BEGIN Dataset entries

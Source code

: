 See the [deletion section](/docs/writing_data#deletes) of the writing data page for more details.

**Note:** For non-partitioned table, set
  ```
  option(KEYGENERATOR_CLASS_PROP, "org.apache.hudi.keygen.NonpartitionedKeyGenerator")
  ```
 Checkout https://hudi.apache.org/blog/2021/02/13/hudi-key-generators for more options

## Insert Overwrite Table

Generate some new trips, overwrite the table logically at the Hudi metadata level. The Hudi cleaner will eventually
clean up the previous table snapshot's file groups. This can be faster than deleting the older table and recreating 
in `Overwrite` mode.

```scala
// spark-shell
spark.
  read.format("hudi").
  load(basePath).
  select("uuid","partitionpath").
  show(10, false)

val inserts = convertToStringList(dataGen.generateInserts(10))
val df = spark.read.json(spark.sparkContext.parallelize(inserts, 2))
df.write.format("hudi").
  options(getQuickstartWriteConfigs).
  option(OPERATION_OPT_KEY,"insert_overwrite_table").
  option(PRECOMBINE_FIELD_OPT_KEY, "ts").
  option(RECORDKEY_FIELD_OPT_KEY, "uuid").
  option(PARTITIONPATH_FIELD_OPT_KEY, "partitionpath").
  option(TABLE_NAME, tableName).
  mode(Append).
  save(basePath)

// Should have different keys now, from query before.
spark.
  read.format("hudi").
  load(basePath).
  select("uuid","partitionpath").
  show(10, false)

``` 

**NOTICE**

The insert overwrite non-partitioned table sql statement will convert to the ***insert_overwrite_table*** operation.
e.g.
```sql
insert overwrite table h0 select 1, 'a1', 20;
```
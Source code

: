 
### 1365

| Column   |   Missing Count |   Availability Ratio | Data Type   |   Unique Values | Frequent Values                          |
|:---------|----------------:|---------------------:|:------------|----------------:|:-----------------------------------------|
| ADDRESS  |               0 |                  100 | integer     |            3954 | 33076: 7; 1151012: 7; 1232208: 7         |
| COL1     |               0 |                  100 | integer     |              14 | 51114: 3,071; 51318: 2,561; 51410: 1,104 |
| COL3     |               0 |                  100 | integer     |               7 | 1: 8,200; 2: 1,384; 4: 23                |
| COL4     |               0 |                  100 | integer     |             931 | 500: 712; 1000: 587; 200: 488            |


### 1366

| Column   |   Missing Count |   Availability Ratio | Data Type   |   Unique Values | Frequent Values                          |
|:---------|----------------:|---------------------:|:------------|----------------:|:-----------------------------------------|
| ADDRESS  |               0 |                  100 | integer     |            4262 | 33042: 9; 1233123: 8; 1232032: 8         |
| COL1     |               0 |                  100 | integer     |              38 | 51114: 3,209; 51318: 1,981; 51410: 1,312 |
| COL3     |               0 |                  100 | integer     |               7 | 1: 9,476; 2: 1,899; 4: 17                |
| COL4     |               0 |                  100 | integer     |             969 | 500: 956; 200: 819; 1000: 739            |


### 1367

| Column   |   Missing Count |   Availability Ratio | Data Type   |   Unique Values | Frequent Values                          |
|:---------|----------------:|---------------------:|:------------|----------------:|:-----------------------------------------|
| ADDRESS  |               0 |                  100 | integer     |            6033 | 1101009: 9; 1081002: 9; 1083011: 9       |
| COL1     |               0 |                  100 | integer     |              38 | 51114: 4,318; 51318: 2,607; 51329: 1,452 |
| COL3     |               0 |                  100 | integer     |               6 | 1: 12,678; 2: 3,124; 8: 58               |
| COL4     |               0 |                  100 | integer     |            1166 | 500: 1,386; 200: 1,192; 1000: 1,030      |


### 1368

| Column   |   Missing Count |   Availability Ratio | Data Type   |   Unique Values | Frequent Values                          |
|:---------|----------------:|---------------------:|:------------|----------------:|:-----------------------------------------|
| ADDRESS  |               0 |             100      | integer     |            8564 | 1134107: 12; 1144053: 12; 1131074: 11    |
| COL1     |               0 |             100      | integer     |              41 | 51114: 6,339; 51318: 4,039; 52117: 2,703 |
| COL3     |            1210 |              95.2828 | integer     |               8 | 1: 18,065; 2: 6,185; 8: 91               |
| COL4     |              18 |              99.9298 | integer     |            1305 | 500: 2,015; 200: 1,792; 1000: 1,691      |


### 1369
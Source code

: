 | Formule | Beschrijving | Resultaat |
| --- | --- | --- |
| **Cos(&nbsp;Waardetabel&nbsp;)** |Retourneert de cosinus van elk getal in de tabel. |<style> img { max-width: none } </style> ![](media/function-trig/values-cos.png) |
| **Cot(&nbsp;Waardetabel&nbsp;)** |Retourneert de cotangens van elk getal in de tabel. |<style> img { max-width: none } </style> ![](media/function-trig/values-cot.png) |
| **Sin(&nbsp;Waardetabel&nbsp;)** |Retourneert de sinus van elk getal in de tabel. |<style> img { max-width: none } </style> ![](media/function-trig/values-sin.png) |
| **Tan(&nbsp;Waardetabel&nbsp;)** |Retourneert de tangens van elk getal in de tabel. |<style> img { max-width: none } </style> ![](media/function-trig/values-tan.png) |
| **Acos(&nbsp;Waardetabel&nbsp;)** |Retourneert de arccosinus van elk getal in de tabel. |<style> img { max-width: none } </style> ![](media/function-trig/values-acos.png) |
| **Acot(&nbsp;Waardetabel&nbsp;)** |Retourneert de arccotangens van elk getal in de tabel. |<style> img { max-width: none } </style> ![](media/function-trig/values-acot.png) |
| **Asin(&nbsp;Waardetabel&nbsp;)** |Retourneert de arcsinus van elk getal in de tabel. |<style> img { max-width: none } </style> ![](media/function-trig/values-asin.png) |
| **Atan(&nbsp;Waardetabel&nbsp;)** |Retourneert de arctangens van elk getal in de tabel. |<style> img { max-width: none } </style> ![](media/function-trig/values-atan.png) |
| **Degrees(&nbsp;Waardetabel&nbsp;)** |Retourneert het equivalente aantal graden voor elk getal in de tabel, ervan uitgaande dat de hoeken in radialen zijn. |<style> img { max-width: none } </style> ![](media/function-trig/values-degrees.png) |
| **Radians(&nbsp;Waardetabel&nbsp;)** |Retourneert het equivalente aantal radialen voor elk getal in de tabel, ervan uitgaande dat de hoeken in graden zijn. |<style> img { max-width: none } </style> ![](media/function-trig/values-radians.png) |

END Dataset entries
BEGIN Dataset entries

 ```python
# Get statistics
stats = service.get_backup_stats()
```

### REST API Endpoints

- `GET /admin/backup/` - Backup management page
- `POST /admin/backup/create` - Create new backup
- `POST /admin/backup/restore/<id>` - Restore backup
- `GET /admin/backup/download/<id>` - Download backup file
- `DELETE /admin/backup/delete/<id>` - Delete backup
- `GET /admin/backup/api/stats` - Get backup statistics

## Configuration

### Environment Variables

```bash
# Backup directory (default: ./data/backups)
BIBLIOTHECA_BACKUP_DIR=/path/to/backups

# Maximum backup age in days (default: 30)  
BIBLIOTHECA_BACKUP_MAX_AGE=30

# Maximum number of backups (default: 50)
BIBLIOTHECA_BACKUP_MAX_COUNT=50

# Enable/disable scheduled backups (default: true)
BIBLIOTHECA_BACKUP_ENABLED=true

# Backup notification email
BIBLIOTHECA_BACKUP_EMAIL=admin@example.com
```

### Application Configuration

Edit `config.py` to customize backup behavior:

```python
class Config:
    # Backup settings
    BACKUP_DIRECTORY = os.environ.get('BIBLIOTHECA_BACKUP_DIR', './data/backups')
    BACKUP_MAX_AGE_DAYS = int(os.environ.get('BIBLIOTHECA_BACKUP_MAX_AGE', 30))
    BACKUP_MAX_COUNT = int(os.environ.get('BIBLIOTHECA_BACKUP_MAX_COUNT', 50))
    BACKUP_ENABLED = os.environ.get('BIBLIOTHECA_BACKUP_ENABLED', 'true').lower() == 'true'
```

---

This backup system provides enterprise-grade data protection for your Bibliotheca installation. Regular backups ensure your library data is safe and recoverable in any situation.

END Dataset entries

• [Work task] Look through the entries above and report each line where the string "page" occurs.

• [Completed exercise]
: See the [deletion section](/docs/writing_data#deletes) of the writing data page for more details.
- `GET /admin/backup/` - Backup management page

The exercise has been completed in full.